Revenue and Profit Growth
Kaynes Tech’s net sales have surged impressively from ₹368.24 crores in March 2020 to ₹2,721.75 crores in March 2025, reflecting a compounded expansion driven by increasing market demand and operational scale. Total operating income mirrored this trend, rising consistently each year without any contribution from other operating income, indicating core business strength.
The company’s operating profit before depreciation, interest, and tax (PBDIT) excluding other income grew from ₹41.34 crores in 2020 to ₹410.70 crores in 2025, with operating profit margins improving steadily to 15.09% in the latest fiscal year. Including other income, operating profit reached ₹517.66 crores in March 2025, more than a tenfold increase from ₹43.27 crores in 2020.

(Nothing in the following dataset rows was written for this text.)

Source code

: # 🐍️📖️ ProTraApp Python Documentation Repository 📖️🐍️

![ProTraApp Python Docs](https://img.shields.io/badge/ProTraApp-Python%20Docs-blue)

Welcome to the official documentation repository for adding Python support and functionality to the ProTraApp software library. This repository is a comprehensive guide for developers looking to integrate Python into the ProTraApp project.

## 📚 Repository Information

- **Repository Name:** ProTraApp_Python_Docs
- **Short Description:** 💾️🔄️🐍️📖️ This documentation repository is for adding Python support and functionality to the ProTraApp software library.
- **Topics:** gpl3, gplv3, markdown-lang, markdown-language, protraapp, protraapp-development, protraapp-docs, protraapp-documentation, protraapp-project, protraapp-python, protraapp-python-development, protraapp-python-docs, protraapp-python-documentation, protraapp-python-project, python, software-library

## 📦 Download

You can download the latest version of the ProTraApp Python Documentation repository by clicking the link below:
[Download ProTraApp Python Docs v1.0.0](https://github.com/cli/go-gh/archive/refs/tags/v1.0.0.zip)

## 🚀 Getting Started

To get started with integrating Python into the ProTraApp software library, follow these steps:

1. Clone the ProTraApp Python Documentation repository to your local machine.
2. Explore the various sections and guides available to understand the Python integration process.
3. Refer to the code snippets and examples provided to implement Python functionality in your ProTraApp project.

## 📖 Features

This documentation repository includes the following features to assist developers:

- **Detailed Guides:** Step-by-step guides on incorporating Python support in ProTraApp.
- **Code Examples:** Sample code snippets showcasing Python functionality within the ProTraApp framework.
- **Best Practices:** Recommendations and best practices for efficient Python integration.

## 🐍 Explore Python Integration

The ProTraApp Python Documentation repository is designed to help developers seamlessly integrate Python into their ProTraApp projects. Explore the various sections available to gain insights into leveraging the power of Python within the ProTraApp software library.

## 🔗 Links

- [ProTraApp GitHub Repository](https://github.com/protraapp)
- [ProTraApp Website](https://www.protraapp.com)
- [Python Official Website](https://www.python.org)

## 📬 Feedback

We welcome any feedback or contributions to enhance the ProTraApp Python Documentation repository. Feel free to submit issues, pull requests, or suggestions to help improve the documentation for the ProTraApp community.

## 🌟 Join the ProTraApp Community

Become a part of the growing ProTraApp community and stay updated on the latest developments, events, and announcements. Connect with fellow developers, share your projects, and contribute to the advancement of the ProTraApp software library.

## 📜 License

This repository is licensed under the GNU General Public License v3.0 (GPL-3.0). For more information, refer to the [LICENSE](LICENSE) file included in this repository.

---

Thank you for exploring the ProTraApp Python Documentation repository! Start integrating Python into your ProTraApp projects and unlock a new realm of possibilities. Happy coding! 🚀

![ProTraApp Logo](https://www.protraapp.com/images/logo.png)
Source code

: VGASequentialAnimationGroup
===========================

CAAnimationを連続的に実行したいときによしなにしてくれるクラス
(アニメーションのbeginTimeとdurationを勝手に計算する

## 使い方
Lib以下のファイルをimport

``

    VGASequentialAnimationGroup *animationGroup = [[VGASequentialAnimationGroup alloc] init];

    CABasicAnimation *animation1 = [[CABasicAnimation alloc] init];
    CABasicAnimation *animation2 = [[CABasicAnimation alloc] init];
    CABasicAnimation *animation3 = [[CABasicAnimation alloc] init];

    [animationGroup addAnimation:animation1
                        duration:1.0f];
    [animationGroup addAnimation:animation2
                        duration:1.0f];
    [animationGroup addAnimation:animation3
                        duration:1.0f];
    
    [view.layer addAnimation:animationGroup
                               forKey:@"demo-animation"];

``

Profit before tax rose sharply from ₹11.28 crores in 2020 to ₹371.62 crores in 2025, while profit after tax (PAT) expanded from ₹9.36 crores to ₹293.43 crores over the same period. This translated into a PAT margin improvement from 2.54% to 10.78%, underscoring enhanced operational efficiency and cost management.
Earnings per share (EPS) followed a similar upward trajectory, climbing from ₹2.32 in 2020 to ₹45.79 in 2025, reflecting strong returns to shareholders amid equity capital increases.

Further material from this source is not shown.